Das Interesse an seiner Kunst ist ungebrochen, und das dreißig Jahre nach seinem Tod. Emil Gilels ist und bleibt der pianistische Geheimtipp schlechthin.
Tiefe Empfindungen: Emil Gilels
Wer nach individuellem Ausdruck, musikalischen Überraschungen und tief empfundener Klangpoesie sucht, der ist bei Emil Gilels genau richtig. Kein anderer Pianist des 20. Jahrhunderts ist so unbeirrbar seinem persönlichen Stern gefolgt. Wenn es um eigensinnige Kunst ging, um Schliff und Eleganz, dann gab es für Gilels kein Wenn und Aber. Das Klavier war nicht dazu da, verstaubte Konventionen zu pflegen. Es wartete darauf, mit Leben gefüllt zu werden, und niemand verstand sich darauf so geschickt wie Emil Gilels.
Der 1916 in Odessa geborene Pianist, der bereits im Alter von 6 Jahren mit dem Klavierspiel begann und die Hürden der Technik schnell überwand, war ein Freund des intimen, konzentrierten Ausdrucks. Wenn er spielte, war sofort Ruhe im Saal. Gilels erzeugte eine Aufmerksamkeit, die magische Qualitäten besaß. Sein Anschlag war von solcher Genauigkeit und so tiefer Empfindung, dass sich daraus Klangschönheiten bildeten, denen sich kaum jemand zu entziehen vermochte.
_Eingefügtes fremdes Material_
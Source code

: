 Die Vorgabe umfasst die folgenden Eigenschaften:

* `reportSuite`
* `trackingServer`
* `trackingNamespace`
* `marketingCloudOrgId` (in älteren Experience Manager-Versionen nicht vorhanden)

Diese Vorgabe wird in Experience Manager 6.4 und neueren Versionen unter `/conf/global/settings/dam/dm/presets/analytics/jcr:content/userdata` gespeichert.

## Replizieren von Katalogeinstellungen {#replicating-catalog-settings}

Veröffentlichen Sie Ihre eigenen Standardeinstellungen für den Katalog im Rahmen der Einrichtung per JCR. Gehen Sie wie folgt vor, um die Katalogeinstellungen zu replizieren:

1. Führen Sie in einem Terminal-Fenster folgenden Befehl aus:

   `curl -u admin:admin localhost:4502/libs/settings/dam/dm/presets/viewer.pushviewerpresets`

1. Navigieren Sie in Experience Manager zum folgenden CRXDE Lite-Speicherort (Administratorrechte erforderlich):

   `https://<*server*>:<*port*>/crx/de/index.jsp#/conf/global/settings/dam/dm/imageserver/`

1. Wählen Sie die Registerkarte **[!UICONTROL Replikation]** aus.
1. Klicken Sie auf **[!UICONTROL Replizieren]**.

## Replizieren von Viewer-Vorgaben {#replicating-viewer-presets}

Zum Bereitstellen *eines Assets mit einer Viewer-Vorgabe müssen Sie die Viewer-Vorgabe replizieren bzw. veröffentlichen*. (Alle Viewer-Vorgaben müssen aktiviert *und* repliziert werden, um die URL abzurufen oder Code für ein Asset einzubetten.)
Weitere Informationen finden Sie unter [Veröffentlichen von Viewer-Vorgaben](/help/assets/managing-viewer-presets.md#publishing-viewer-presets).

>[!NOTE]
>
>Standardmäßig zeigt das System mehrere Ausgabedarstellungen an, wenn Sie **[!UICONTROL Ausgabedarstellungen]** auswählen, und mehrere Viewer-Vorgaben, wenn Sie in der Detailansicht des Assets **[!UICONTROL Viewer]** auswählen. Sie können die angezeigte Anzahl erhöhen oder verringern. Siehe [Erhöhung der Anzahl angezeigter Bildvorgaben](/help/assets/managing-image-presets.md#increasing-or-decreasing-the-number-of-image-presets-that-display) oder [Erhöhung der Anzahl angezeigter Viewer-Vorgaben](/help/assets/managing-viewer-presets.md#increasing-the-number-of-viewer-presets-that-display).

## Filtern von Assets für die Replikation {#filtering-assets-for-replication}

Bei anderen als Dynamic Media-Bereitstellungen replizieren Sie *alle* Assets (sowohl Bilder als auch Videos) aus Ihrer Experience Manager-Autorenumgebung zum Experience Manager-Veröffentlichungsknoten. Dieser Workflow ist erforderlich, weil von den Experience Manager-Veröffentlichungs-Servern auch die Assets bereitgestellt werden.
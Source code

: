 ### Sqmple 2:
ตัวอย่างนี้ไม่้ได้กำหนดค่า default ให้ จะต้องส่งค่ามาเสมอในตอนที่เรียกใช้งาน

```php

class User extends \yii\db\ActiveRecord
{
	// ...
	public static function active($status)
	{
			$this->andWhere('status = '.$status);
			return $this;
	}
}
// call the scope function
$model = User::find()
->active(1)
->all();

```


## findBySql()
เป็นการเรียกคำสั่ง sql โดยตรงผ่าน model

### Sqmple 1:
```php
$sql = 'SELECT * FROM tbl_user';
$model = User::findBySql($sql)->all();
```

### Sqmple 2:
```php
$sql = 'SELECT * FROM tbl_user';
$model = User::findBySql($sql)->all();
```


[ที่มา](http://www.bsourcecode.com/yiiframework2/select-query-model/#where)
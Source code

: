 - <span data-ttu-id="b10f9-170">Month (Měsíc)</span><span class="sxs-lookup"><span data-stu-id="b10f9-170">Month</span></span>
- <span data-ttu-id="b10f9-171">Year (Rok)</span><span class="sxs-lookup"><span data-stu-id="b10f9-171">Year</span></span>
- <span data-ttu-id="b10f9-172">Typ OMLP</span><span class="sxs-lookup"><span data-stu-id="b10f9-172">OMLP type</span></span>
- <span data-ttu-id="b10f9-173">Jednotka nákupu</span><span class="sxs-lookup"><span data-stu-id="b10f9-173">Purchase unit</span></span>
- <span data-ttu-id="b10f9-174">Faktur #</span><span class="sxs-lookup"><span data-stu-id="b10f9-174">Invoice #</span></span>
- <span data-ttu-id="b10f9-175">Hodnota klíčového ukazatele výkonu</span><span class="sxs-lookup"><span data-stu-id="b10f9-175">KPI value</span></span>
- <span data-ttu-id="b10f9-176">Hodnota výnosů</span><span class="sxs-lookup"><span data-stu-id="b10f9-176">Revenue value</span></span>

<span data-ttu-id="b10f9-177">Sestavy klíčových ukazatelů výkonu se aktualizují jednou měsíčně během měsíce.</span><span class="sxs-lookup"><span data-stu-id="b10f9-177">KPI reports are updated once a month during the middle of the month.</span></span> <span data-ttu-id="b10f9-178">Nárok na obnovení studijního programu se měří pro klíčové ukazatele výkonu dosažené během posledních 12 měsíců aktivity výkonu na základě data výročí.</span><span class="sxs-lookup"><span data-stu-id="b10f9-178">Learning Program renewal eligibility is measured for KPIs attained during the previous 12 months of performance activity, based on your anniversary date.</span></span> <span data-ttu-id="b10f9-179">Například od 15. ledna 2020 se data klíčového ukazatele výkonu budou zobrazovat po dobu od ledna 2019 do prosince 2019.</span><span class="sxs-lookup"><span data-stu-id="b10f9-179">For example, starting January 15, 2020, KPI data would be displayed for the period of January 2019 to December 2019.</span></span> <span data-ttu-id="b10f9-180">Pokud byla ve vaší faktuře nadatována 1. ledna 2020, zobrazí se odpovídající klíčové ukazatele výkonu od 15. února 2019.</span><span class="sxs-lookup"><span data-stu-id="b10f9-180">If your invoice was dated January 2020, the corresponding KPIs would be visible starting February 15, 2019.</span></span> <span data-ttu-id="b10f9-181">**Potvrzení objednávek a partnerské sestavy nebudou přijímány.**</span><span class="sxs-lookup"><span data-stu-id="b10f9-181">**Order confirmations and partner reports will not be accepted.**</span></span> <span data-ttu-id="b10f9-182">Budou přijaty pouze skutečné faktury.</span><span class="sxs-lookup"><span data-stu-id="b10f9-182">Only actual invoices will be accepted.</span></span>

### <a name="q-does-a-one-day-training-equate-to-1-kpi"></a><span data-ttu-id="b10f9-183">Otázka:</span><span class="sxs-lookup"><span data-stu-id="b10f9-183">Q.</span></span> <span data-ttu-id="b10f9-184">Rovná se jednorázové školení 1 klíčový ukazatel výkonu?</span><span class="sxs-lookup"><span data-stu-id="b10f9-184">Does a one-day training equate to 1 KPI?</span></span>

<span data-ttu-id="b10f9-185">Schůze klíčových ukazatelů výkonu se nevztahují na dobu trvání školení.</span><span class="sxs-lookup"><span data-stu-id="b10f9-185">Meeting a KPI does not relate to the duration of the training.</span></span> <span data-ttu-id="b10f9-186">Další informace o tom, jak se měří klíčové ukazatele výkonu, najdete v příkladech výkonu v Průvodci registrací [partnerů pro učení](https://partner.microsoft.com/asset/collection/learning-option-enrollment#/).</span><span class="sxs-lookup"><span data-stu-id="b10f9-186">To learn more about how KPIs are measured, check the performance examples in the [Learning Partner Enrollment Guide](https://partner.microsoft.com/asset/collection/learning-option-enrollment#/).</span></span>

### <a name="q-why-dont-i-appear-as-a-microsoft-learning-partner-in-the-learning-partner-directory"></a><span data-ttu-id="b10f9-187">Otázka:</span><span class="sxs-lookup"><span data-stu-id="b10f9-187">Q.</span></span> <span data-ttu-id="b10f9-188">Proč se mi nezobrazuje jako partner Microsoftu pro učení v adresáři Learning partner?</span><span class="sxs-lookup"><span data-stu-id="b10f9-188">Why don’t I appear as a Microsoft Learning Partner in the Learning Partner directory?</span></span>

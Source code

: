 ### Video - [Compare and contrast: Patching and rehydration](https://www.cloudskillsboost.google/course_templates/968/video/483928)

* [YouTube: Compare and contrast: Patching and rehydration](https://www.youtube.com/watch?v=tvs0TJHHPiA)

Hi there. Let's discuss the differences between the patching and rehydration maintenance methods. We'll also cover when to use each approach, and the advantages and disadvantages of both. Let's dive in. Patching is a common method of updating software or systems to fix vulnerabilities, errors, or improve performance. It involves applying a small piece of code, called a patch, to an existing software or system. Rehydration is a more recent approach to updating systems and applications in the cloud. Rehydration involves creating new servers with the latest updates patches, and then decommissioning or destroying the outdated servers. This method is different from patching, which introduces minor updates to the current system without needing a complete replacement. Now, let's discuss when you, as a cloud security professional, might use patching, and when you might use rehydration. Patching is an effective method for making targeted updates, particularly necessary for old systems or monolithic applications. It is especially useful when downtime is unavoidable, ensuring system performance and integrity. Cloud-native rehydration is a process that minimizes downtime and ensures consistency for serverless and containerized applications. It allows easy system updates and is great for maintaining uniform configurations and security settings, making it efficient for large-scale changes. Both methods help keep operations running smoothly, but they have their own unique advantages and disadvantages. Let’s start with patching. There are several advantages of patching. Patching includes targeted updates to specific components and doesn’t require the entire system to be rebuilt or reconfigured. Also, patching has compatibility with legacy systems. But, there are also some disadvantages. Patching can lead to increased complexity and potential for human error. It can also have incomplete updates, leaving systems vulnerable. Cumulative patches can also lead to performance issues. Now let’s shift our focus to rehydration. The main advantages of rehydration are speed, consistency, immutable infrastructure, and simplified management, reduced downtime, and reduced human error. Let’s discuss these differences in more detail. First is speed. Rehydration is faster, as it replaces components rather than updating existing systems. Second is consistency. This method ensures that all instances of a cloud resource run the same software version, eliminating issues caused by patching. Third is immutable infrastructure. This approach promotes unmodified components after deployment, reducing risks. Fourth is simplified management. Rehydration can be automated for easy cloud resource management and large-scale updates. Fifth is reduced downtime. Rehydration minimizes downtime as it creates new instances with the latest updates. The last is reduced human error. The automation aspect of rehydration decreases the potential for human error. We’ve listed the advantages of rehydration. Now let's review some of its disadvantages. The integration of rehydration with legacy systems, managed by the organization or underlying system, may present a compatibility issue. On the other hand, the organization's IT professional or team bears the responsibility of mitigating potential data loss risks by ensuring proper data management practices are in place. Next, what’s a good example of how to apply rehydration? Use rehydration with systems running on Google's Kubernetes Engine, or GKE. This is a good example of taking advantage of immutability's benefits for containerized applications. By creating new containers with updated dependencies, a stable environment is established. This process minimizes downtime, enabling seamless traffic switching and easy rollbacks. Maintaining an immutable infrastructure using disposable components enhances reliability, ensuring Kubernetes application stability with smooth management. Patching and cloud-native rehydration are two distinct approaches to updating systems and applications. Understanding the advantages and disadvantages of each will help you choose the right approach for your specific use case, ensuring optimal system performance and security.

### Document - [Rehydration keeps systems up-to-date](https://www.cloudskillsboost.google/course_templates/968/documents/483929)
Soghafte Wirkung: Der eigene Ton
Das Farbspektrum seiner Kunst war ungeheuerlich. Bei Gilels hörte man Dinge, von denen man zuvor nicht einmal etwas geahnt hätte. Er generierte immer wieder von neuem überraschende Klänge. Und einer war schöner als der andere. Es waren Perlen an einer scheinbar unendlich langen Kette. Dabei überraschte sich Gilels, der neben Svjatoslav Richter als einer der bedeutendsten sowjetischen Pianisten seiner Generation galt, auch gerne selbst. Er glaubte nicht, dass es die eine wahre Interpretation gibt.
Im Gegenteil: Die Werke von
Mozart,
Beethoven oder
Schubert waren ihm eine unversiegliche Quelle, die er immer wieder von neuem ausschöpfte. Doch so vielgestaltig die Interpretationen von Emil Gilels auch klangen, so schuf der leidenschaftliche Pianist doch gerade durch seine Offenheit und Originalität einen eigenen Ton, der unverkennbar blieb. Es war ein Fließen, ein sanftes Gleiten, und wer dem einmal nachgelauscht hat, der kommt davon nicht mehr los.
Edle Edition: Überwältigender Gesamteindruck
Umso erfreulicher ist es, dass jetzt im Vorausblick auf den 100. Geburtstag des Pianisten eine reife Jubiläumsedition erscheint, die den Künstler angemessen würdigt und einen hervorragenden Gesamteindruck seines Schaffens vermittelt. “Gilels – Complete Recordings on Deutsche Grammophon” umfasst 24 Tonträger und bündelt erstmals sämtliche Aufnahmen, die der Pianist für das Gelblabel tätigte. Zu der Sammlung gehören auch 7 CDs mit seltenen russischen Aufnahmen, die der Pianist zu Beginn seiner Karriere machte.
Hier hört man Gilels, der vor allem durch klassisches und romantisches Repertoire von sich reden machte, auch Rameau und Lully spielen. Die Spielfreude ist hinreißend und erschließt einem den Stil des Pianisten, den Joachim Kaiser in seinem Standardwerk “Große Pianisten unserer Zeit” zum “ersten Pianisten Russlands” erklärte, noch einmal ganz neu. Was dann auf den übrigen CDs zu hören ist, kann ohne Übertreibung Klassizität für sich beanspruchen.
Mit welcher Transparenz Gilels die Klaviersonaten von Beethoven spielt, wie empfindsam er in
Brahms,
Chopin, Schubert oder
Grieg eindringt und welche perlende Leichtigkeit er schließlich bei Mozart walten lässt, ist unbeschreiblich. Perfekt abgerundet wird die limitierte Edition durch ihre edle Gestaltung. Auf den CD-Hüllen prangen die Originalcover der Ersterscheinungen, und das 68-seitige Booklet vermittelt mit seltenen Fotos von Emil Gilels und einem Essay von Jeremy Siepmann lebhafte Eindrücke von einer großen Künstlerpersönlichkeit.